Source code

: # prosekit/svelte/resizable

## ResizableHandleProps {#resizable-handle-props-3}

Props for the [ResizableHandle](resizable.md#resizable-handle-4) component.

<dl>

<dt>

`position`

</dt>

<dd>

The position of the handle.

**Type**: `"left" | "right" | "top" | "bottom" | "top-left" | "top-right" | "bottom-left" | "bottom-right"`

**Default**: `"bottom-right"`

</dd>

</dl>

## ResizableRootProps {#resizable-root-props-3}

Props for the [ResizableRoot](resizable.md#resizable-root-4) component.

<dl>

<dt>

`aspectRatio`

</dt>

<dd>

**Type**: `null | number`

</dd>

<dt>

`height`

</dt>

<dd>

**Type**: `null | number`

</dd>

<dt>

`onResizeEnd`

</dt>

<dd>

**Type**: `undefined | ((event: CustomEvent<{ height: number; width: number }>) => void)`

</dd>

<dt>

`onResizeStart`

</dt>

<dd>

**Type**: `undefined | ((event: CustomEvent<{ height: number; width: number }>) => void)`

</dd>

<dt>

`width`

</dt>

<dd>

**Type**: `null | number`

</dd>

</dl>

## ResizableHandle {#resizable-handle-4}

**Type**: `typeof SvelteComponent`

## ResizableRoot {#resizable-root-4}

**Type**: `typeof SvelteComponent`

Requirement => Would you transcribe the whole listing, keeping every character the same?

The answer =>
Source code

: # prosekit/svelte/resizable

## ResizableHandleProps {#resizable-handle-props-3}

Props for the [ResizableHandle](resizable.md#resizable-handle-4) component.

<dl>

<dt>

`position`

</dt>

<dd>

The position of the handle.

**Type**: `"left" | "right" | "top" | "bottom" | "top-left" | "top-right" | "bottom-left" | "bottom-right"`

**Default**: `"bottom-right"`

</dd>

</dl>

## ResizableRootProps {#resizable-root-props-3}

Props for the [ResizableRoot](resizable.md#resizable-root-4) component.

<dl>

<dt>

`aspectRatio`

</dt>

<dd>

**Type**: `null | number`

</dd>

<dt>

`height`

</dt>

<dd>

**Type**: `null | number`

</dd>

<dt>

`onResizeEnd`

</dt>

<dd>

**Type**: `undefined | ((event: CustomEvent<{ height: number; width: number }>) => void)`

</dd>

<dt>

`onResizeStart`

</dt>

<dd>

**Type**: `undefined | ((event: CustomEvent<{ height: number; width: number }>) => void)`

</dd>

<dt>

`width`

</dt>

<dd>

**Type**: `null | number`

</dd>

</dl>

## ResizableHandle {#resizable-handle-4}

**Type**: `typeof SvelteComponent`

## ResizableRoot {#resizable-root-4}

**Type**: `typeof SvelteComponent`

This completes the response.